Je regarde ses yeux et je n'y lis que peur et angoisse pour la suite.
- Je ne sais pas, à toi ça te semble long, mais moi j'ai l'impression que tout défile à vitesse grand V !
- Il faudra ensuite en parler au enfants.
Je la serre dans mes bras et respire son odeur. Ses cheveux sentent le shampoing et son cou son parfum habituel. Depuis des années elle ne porte que Tocade de Rochas et c'est un parfum que j'ai assimilé à elle.
- Oui mais pas avant d'en savoir davantage. Je ne veux pas les angoisser si ce n'est rien.
Je sais que nous nous mentons tout les deux, au fond nous savons que ce fichu cancer est bien là mais tant que rien n'est confirmé, c'est comme si nous étions encore à l'abri de tout ça.
Le téléphone sonne, nous nous regardons et reconnaissons le numéro sur l'écran. J'ai subitement envie de lui dire " Ne décroche pas! " mais elle y répond trop vite.
- Allô ?!
Sa voix tremble tellement son anxiété augmente. Je l'observe aller s'asseoir sur le bord de notre canapé et la rejoins en passant ma main sur son épaule en signe de soutien.
- Bien, je vais arriver avec mon mari, répond-elle dans un souffle.
Elle raccroche sans même arriver à dire " au revoir " et fond en larme. Mon coeur se serre de douleur de la voir ainsi mais je dois savoir.
- Que t'ont - ils dit ?
- Que je dois passer rapidement, qu'ils vont m'expliquer et que je ne dois pas y aller seule. Ho mon dieu Alain, pourquoi moi ?!
Je la laisse pleurer dans mes bras et ressers mon étreinte autour d'elle.
- Chut, calme toi, ça va aller tu verras !
J'essaie d'être rassurant même si j'ai envie de crier toute cette rage en moi.
- Je prends une douche rapide et on y va.
Je lui embrasse le sommet du crâne et me dépêche.
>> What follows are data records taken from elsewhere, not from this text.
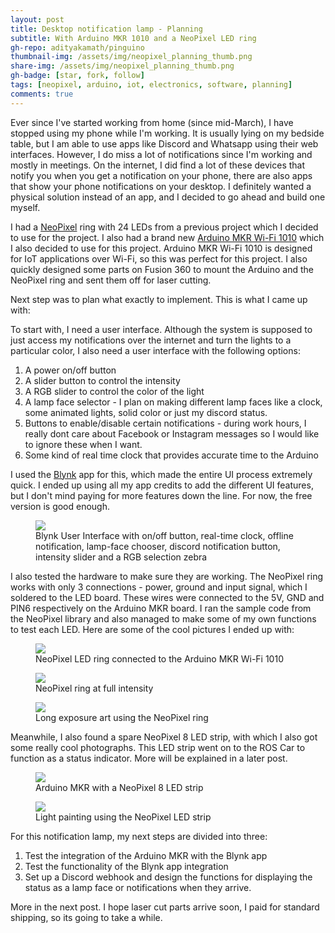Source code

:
 ```yaml
---
layout: post
title: Desktop notification lamp - Planning
subtitle: With Arduino MKR 1010 and a NeoPixel LED ring
gh-repo: adityakamath/pinguino
thumbnail-img: /assets/img/neopixel_planning_thumb.png
share-img: /assets/img/neopixel_planning_thumb.png
gh-badge: [star, fork, follow]
tags: [neopixel, arduino, iot, electronics, software, planning]
comments: true
---
```


Ever since I've started working from home (since mid-March), I have stopped using my phone while I'm working. It is usually lying on my bedside table, but I am able to use apps like Discord and Whatsapp using their web interfaces. However, I do miss a lot of notifications since I'm working and mostly in meetings. On the internet, I did find a lot of these devices that notify you when you get a notification on your phone, there are also apps that show your phone notifications on your desktop. I definitely wanted a physical solution instead of an app, and I decided to go ahead and build one myself. 

I had a [NeoPixel](https://www.adafruit.com/product/1586) ring with 24 LEDs from a previous project which I decided to use for the project. I also had a brand new [Arduino MKR Wi-Fi 1010](https://store.arduino.cc/arduino-mkr-wifi-1010) which I also decided to use for this project. Arduino MKR Wi-Fi 1010 is designed for IoT applications over Wi-Fi, so this was perfect for this project. I also quickly designed some parts on Fusion 360 to mount the Arduino and the NeoPixel ring and sent them off for laser cutting. 

Next step was to plan what exactly to implement. This is what I came up with:

To start with, I need a user interface. Although the system is supposed to just access my notifications over the internet and turn the lights to a particular color, I also need a user interface with the following options:
1. A power on/off button
2. A slider button to control the intensity
3. A RGB slider to control the color of the light
4. A lamp face selector - I plan on making different lamp faces like a clock, some animated lights, solid color or just my discord status.
5. Buttons to enable/disable certain notifications - during work hours, I really dont care about Facebook or Instagram messages so I would like to ignore these when I want.
6. Some kind of real time clock that provides accurate time to the Arduino

I used the [Blynk]() app for this, which made the entire UI process extremely quick. I ended up using all my app credits to add the different UI features, but I don't mind paying for more features down the line. For now, the free version is good enough. 

<figure class="aligncenter">
	<img src="https://adityakamath.github.com/assets/img/pinguino_blynk_interface.png" />
	<figcaption>Blynk User Interface with on/off button, real-time clock, offline notification, lamp-face chooser, discord notification button, intensity slider and a RGB selection zebra</figcaption>
</figure>

I also tested the hardware to make sure they are working. The NeoPixel ring works with only 3 connections - power, ground and input signal, which I soldered to the LED board. These wires were connected to the 5V, GND and PIN6 respectively on the Arduino MKR board. I ran the sample code from the NeoPixel library and also managed to make some of my own functions to test each LED. Here are some of the cool pictures I ended up with:

<figure class="aligncenter">
	<img src="https://adityakamath.github.com/assets/img/pinguino_neopixel_test1.png" />
	<figcaption>NeoPixel LED ring connected to the Arduino MKR Wi-Fi 1010</figcaption>
</figure>

<figure class="aligncenter">
	<img src="https://adityakamath.github.com/assets/img/pinguino_neopixel_test2.png" />
	<figcaption>NeoPixel ring at full intensity</figcaption>
</figure>

<figure class="aligncenter">
	<img src="https://adityakamath.github.com/assets/img/pinguino_neopixel_test2.png" />
	<figcaption>Long exposure art using the NeoPixel ring</figcaption>
</figure>

Meanwhile, I also found a spare NeoPixel 8 LED strip, with which I also got some really cool photographs. This LED strip went on to the ROS Car to function as a status indicator. More will be explained in a later post. 

<figure class="aligncenter">
	<img src="https://adityakamath.github.com/assets/img/pinguino_neopixel_test0.png" />
	<figcaption>Arduino MKR with a NeoPixel 8 LED strip</figcaption>
</figure>

<figure class="aligncenter">
	<img src="https://adityakamath.github.com/assets/img/pinguino_neopixel_stripart.jpg" />
	<figcaption>Light painting using the NeoPixel LED strip</figcaption>
</figure>

For this notification lamp, my next steps are divided into three:
1. Test the integration of the Arduino MKR with the Blynk app
2. Test the functionality of the Blynk app integration
3. Set up a Discord webhook and design the functions for displaying the status as a lamp face or notifications when they arrive. 

More in the next post. I hope laser cut parts arrive soon, I paid for standard shipping, so its going to take a while.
Plus vite nous saurons, plus vite ils lui donneront un traitement, et plus vite elle sera sortie d'affaires.
À l'arrivée devant l'hôpital notre tension monte encore d'un cran. Elle se penche soudain en avant à l'angle du parking et sort ses tripes sur un coin de pelouse légèrement jaunit par les dernières chaleurs. Je lui tiens la main et la lui presse.
- Ça va aller ! Lui dis-je en lui tendant un carré de tissus toujours présent dans une de mes poche.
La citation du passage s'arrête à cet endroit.